** Opening Materials provided block **

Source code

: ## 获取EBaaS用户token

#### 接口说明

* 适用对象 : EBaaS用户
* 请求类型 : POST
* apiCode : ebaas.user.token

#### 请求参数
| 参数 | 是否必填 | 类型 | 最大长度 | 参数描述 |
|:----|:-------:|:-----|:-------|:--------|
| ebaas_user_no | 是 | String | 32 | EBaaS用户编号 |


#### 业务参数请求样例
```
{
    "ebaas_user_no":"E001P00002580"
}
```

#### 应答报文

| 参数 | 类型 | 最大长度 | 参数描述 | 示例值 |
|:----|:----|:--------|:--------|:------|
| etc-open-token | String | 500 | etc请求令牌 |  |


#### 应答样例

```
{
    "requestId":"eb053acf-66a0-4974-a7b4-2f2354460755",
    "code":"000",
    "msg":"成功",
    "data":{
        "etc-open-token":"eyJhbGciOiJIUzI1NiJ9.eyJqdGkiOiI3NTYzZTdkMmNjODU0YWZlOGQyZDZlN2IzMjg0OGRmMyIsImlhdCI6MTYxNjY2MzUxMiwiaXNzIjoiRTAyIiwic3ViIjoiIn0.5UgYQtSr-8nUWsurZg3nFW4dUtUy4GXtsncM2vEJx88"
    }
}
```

** Closing Materials provided block **
** Opening Materials provided block **

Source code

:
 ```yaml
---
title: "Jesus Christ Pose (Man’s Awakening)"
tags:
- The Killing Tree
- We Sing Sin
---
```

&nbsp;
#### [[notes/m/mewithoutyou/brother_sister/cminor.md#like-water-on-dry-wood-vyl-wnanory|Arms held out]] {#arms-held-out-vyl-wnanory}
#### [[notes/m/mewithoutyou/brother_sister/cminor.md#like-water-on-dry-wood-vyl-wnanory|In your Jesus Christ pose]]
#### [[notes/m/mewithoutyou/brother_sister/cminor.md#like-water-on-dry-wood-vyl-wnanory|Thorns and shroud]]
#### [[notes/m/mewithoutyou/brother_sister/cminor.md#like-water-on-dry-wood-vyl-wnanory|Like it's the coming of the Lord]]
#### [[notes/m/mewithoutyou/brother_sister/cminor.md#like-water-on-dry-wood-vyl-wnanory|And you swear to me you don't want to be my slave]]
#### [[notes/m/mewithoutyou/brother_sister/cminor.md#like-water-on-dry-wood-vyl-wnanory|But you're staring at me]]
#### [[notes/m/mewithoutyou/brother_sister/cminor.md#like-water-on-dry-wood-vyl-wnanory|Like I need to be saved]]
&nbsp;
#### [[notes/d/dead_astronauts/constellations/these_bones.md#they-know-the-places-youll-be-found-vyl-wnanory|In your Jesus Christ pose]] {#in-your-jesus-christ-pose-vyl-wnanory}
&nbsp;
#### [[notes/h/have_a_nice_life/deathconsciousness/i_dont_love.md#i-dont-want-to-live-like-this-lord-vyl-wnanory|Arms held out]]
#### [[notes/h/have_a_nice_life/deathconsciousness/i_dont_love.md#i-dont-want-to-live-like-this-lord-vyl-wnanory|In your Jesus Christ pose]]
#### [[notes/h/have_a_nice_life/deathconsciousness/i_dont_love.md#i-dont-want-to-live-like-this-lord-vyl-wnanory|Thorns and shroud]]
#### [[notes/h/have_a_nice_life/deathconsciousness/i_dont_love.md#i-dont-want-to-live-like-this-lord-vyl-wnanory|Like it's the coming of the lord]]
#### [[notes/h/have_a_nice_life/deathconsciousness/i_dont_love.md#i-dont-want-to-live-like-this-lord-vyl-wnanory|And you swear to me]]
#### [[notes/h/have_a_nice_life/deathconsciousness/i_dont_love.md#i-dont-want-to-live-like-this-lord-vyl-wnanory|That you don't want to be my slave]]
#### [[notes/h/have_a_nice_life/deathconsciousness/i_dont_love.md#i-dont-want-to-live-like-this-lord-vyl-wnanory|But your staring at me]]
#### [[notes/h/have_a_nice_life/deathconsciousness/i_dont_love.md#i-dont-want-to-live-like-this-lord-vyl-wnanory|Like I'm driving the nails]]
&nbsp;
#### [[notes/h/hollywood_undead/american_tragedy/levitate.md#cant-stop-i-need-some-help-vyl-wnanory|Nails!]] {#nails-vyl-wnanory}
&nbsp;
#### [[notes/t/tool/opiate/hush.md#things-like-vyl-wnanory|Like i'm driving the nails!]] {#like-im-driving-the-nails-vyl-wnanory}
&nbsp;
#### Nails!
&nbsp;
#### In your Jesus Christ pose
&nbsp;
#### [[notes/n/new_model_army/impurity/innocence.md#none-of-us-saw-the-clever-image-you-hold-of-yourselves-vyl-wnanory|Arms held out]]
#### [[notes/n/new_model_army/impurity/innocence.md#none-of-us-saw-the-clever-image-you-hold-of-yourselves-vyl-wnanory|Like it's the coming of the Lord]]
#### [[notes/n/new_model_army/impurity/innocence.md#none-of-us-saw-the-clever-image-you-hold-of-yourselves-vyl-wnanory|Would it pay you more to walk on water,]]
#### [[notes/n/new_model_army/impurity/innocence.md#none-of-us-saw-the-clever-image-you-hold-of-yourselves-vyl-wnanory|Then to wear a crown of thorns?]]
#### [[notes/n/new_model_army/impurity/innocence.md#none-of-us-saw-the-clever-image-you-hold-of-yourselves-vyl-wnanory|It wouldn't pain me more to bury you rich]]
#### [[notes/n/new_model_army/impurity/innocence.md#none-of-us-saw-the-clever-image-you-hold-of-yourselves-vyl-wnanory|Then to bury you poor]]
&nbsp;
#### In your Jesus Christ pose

** Closing Materials provided block **
** Opening Materials provided block **

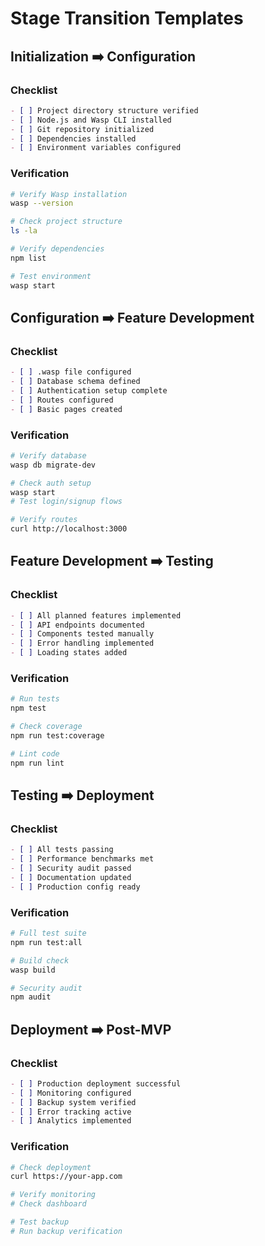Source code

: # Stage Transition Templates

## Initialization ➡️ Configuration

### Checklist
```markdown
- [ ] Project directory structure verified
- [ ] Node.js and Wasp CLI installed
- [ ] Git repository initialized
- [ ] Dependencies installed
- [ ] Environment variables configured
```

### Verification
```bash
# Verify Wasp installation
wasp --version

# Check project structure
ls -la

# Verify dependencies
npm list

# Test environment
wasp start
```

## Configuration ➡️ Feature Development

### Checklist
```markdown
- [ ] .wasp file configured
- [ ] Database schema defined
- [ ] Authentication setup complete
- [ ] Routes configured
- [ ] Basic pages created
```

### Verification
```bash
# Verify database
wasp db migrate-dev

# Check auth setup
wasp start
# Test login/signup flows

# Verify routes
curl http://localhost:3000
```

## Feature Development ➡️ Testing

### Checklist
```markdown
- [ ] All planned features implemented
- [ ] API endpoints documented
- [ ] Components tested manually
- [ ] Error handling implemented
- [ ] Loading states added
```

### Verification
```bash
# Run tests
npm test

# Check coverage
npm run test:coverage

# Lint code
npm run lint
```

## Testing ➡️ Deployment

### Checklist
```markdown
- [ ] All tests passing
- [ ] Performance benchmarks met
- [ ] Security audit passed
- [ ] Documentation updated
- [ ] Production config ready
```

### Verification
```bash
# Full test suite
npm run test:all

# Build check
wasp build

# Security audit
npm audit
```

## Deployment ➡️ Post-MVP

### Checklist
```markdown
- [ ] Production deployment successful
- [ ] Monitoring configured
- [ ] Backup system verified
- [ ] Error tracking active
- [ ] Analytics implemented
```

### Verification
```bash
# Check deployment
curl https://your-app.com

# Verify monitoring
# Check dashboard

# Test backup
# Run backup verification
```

** Closing Materials provided block **

The problem: Count every line of the listing that includes the word "installed", then give that count and no other words.

Solution to this problem: 2